How to map prediction output of keras model built from data generator (flow_from_directories)

I have two CSV files, “train.csv” and “test.csv”, which looks something like this

Image_ID Target
ID_7xd1 0
ID_8xk1 1

This is the example of train.csv, in test.csv I have just the Image_ID column and the goal is to predict its target with the images provided. The images folder are as follows

Images
├── test
│   ├── ID_12ls.tif
│   └── ID_1sfk.tif
│   └── ...
└── train
    ├── 0
    │   ├── ID_7xd1.tif
    │   └── ID_9xd0.tif
    │   └──...
    └── 1
        ├── ID_0xkd0.tif
        └── ID_8xdk1.tif
        └── ...

Each Image_ID in train.csv and test.csv represent an image and is tracked by the name of the image itself. Since I had lots of images so I decided to use Keras ImageDataGenerator.flow_from_directories

# data generators
datagen_train = ImageDataGenerator(rescale=1./255, validation_split=0.2, )
datagen_test = ImageDataGenerator(rescale=1./255)

# load and iterate training dataset
train_it = datagen_train.flow_from_directory('train/', target_size= (224, 224), class_mode='binary', batch_size=64, seed=0, subset='training')

# load and iterate validation dataset
val_it = datagen_train.flow_from_directory('train/', target_size= (224, 224), class_mode='binary', batch_size=64, seed=0, subset='validation')

# load and iterate test dataset
test_it = datagen_test.flow_from_directory('test/', target_size = (224, 224), class_mode=None, batch_size=1, seed=0)

model

model2 = Sequential()
model2.add(Conv2D(32,3,padding="valid", activation="relu", input_shape=(224,224,3)))
model2.add(MaxPool2D())
model2.add(Dropout(0.4))

model2.add(Flatten())
model2.add(Dense(128,activation="relu"))
model2.add(Dense(1, activation="sigmoid"))

opt = tf.keras.optimizers.Adam(lr=0.000001)
model2.compile(optimizer = opt , loss = 'binary_crossentropy' , metrics = ['accuracy'])

# callbacks
mc_loss = ModelCheckpoint('model2svd.h5', monitor='val_loss', mode='min', verbose=1, save_best_only=True)

history2 = model2.fit_generator(generator=train_it, steps_per_epoch=step_size_t, validation_data= val_it, validation_steps=step_size_v,
                               epochs=100, shuffle=True, callbacks=[mc_loss])

Problem

Now after training the model with model.fit_generator(), I made prediction on the testing dataset with model.predict_generator(). It gave me array of 1,m where m is total examples.

The problem is how do I map this output with my test.csv Image_ID. Or is the output is in the order of test.csv’s Image_ID.

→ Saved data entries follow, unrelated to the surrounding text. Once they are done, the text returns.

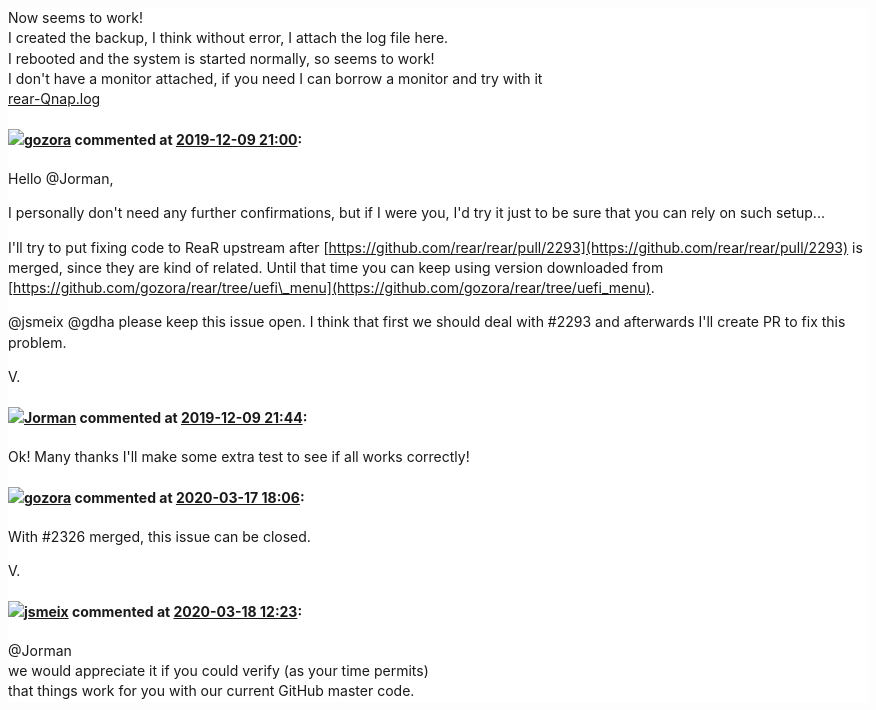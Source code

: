 Now seems to work!  
I created the backup, I think without error, I attach the log file
here.  
I rebooted and the system is started normally, so seems to work!  
I don't have a monitor attached, if you need I can borrow a monitor and
try with it  
[rear-Qnap.log](https://github.com/rear/rear/files/3941616/rear-Qnap.log)

#### <img src="https://avatars.githubusercontent.com/u/12116358?u=1c5ba9dcee5ca3082f03029a7fbe647efd30eb49&v=4" width="50">[gozora](https://github.com/gozora) commented at [2019-12-09 21:00](https://github.com/rear/rear/issues/2276#issuecomment-563436488):

Hello @Jorman,

I personally don't need any further confirmations, but if I were you,
I'd try it just to be sure that you can rely on such setup...

I'll try to put fixing code to ReaR upstream after
[https://github.com/rear/rear/pull/2293](https://github.com/rear/rear/pull/2293)
is merged, since they are kind of related. Until that time you can keep
using version downloaded from
[https://github.com/gozora/rear/tree/uefi\_menu](https://github.com/gozora/rear/tree/uefi_menu).

@jsmeix @gdha please keep this issue open. I think that first we should
deal with \#2293 and afterwards I'll create PR to fix this problem.

V.

#### <img src="https://avatars.githubusercontent.com/u/5203988?v=4" width="50">[Jorman](https://github.com/Jorman) commented at [2019-12-09 21:44](https://github.com/rear/rear/issues/2276#issuecomment-563453882):

Ok! Many thanks I'll make some extra test to see if all works correctly!

#### <img src="https://avatars.githubusercontent.com/u/12116358?u=1c5ba9dcee5ca3082f03029a7fbe647efd30eb49&v=4" width="50">[gozora](https://github.com/gozora) commented at [2020-03-17 18:06](https://github.com/rear/rear/issues/2276#issuecomment-600218646):

With \#2326 merged, this issue can be closed.

V.

#### <img src="https://avatars.githubusercontent.com/u/1788608?u=925fc54e2ce01551392622446ece427f51e2f0ce&v=4" width="50">[jsmeix](https://github.com/jsmeix) commented at [2020-03-18 12:23](https://github.com/rear/rear/issues/2276#issuecomment-600591807):

@Jorman  
we would appreciate it if you could verify (as your time permits)  
that things work for you with our current GitHub master code.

please let me know me if you need more details

Answer

in your test generator set shuffle=False. Also model.predict_generator is depreciated so just use model.predict. Now with shuffle=False in test generaotr you can get the sequence of predicted image files in the order they were processed as

test_files=test_it.filenames

to ensure you go through the test set samples EXACTLY once determine the test batch size and test steps such that test_batch_size X test_steps= number of test samples using the code below:

length=len(test_files)
test_batch_size=sorted([int(length/n) for n in range(1,length+1) if length % n ==0 and length/n<=80],reverse=True)[0]  
test_steps=int(length/test_batch_size)
print ( 'test batch size: ' ,test_batch_size, '  test steps: ', test_steps)

then do

preds=model.predict(test_it, batch_size=test_batch_size, steps=test_steps)

then iterate through the preds

labels=[]
for  p in preds:    
    if p > .5:
        label=1
    else:
        label=0
    labels.append(label)
Fseries=pd.Series(test_files, name='Image Id')
Lseries=pd.Series(labels, name='Target')
predictions_df= pd.concat([Fseries, Lseries], axis=1)

print (predictions_df.head())